In the summer of 2012, Olga Kotelko, a 93-year-old Canadian track-and-field athlete with more than 30 world records in her age group, visited the Beckman Institute for Advanced Science and Technology at the University of Illinois and submitted to an in-depth analysis of her brain.

The resulting study, reported in the journal Neurocase, offers a surprising first glimpse of the potential effects of exercise on the brains and cognitive abilities of the "oldest old."

A retired teacher and mother of two, Kotelko started her athletic career late in life. She began with slow-pitch softball at age 65, and at 77 switched to track-and-field events, later enlisting the help of a coach. By the time of her death in 2014, she had won 750 gold medals in her age group in World Masters Athletics events, and had set new world records in the 100-meter, 200-meter, high jump, long jump, javelin, discus, shot put and hammer events. (Watch a video of her accomplishments.)

Lacking a peer group of reasonably healthy nonagenarians for comparison, the researchers decided to compare Kotelko with a group of 58 healthy, low-active women who were 60 to 78 years old.

"In our studies, we often collect data from adults who are between 60 and 80 years old, and we have trouble finding participants who are 75 to 80 and relatively healthy," said U. of I. postdoctoral researcher Agnieszka Burzynska, who led the new analysis. As a result, very few studies have focused on the "oldest old," she said.

"Although it is tough to generalize from a single study participant to other individuals, we felt very fortunate to have an opportunity to study the brain and cognition of such an exceptional individual," said Beckman Institute director Art Kramer, an author of the new study.

In one long day at the lab, Kotelko submitted to an MRI brain scan, a cardiorespiratory fitness test on a treadmill and cognitive tests. (All of the data are available at XNAT, a public repository; Kotelko and her daughter agreed to make her data public.)

"During dinner after the long day of testing, I asked Olga if she was tired, and she replied, 'I rarely get tired,'" Kramer said. "The decades-younger graduate students who tested her, however, looked exhausted."

The women in the comparison group underwent the same tests and scans.

The researchers wanted to determine whether Kotelko's late-life athleticism had slowed - or perhaps even reversed - some of the processes of aging in her brain.

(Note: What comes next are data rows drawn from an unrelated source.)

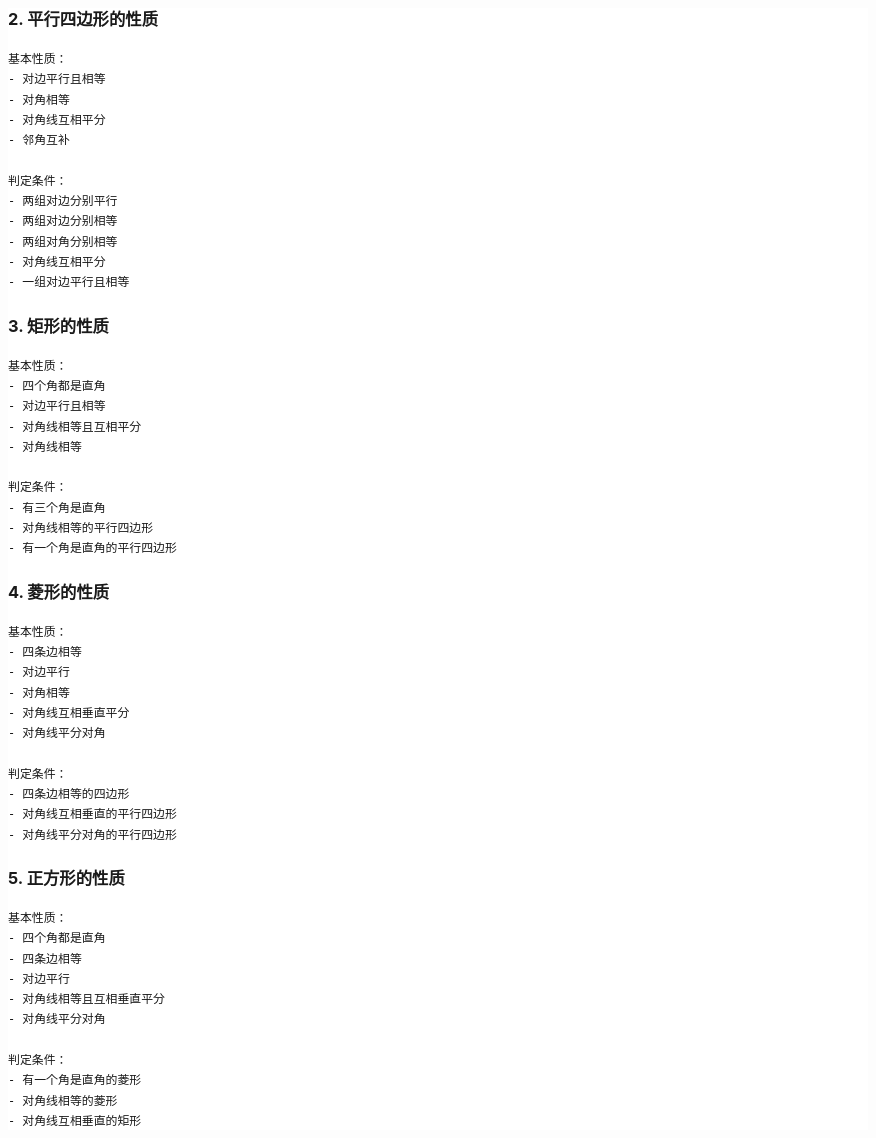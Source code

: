 ### 2. 平行四边形的性质

```text
基本性质：
- 对边平行且相等
- 对角相等
- 对角线互相平分
- 邻角互补

判定条件：
- 两组对边分别平行
- 两组对边分别相等
- 两组对角分别相等
- 对角线互相平分
- 一组对边平行且相等
```

### 3. 矩形的性质

```text
基本性质：
- 四个角都是直角
- 对边平行且相等
- 对角线相等且互相平分
- 对角线相等

判定条件：
- 有三个角是直角
- 对角线相等的平行四边形
- 有一个角是直角的平行四边形
```

### 4. 菱形的性质

```text
基本性质：
- 四条边相等
- 对边平行
- 对角相等
- 对角线互相垂直平分
- 对角线平分对角

判定条件：
- 四条边相等的四边形
- 对角线互相垂直的平行四边形
- 对角线平分对角的平行四边形
```

### 5. 正方形的性质

```text
基本性质：
- 四个角都是直角
- 四条边相等
- 对边平行
- 对角线相等且互相垂直平分
- 对角线平分对角

判定条件：
- 有一个角是直角的菱形
- 对角线相等的菱形
- 对角线互相垂直的矩形
```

"In general, the brain shrinks with age," Burzynska said. Fluid-filled spaces appear between the brain and the skull, and the ventricles enlarge, she said.

"The cortex, the outermost layer of cells where all of our thinking takes place, that also gets thinner," she said. White matter tracts, which carry nerve signals between brain regions, tend to lose their structural and functional integrity over time. And the hippocampus, which is important to memory, usually shrinks with age, Burzynska said.

Previous studies have shown that regular aerobic exercise can enhance cognition and boost brain function in older adults, and can even increase the volume of specific brain regions like the hippocampus, Kramer said.

Kotelko's brain offered some intriguing first clues about the potentially beneficial effects of her active lifestyle.

"Her brain did not seem to be, in general, very shrunken, and her ventricles did not seem to be enlarged," Burzynska said. On the other hand, she had obvious signs of advanced aging in the white-matter tracts of some brain regions, Burzynska said.

"Olga had quite a lot white-matter hyperintensities, which are markers of unspecific white-matter damage," she said. These are common in people over age 65, and tend to increase with age, she said.

As a whole, however, Kotelko's white-matter tracts were remarkably intact - comparable to those of women decades younger, the researchers found. And the white-matter tracts in one region of her brain -- the genu of the corpus callosum, which connects the right and left hemispheres at the very front of the brain -- were in great shape, Burzynska said.

"Olga had the highest measure of white-matter integrity in that part of the brain, even higher than those younger females, which was very surprising," she said.

These white-matter tracts serve a region of the brain that is engaged in tasks - such as reasoning, planning and self-control - that are known to decline fastest in aging, Burzynska said.

Kotelko performed worse on cognitive tests than the younger women, but better than other adults her own age who had been tested in an independent study.

"She was quicker at responding to the cognitive tasks than other adults in their 90s," Burzynska said. "And on memory, she was much better than they were."

Her hippocampus was smaller than the younger participants, but larger than expected given her age, Burzynska said.

The new findings are only a very limited, first step toward calculating the effects of exercise on cognition in the oldest old, she said.

"We have only one Olga and only at one time point, so it's difficult to arrive at very solid conclusions," Burzynska said. "But I think it's very exciting to see someone who is highly functioning at 93, possessing numerous world records in the athletic field and actually having very high integrity in a brain region that is very sensitive to aging. I hope it will encourage people that even as we age, our brains remain plastic. We have more and more evidence for that."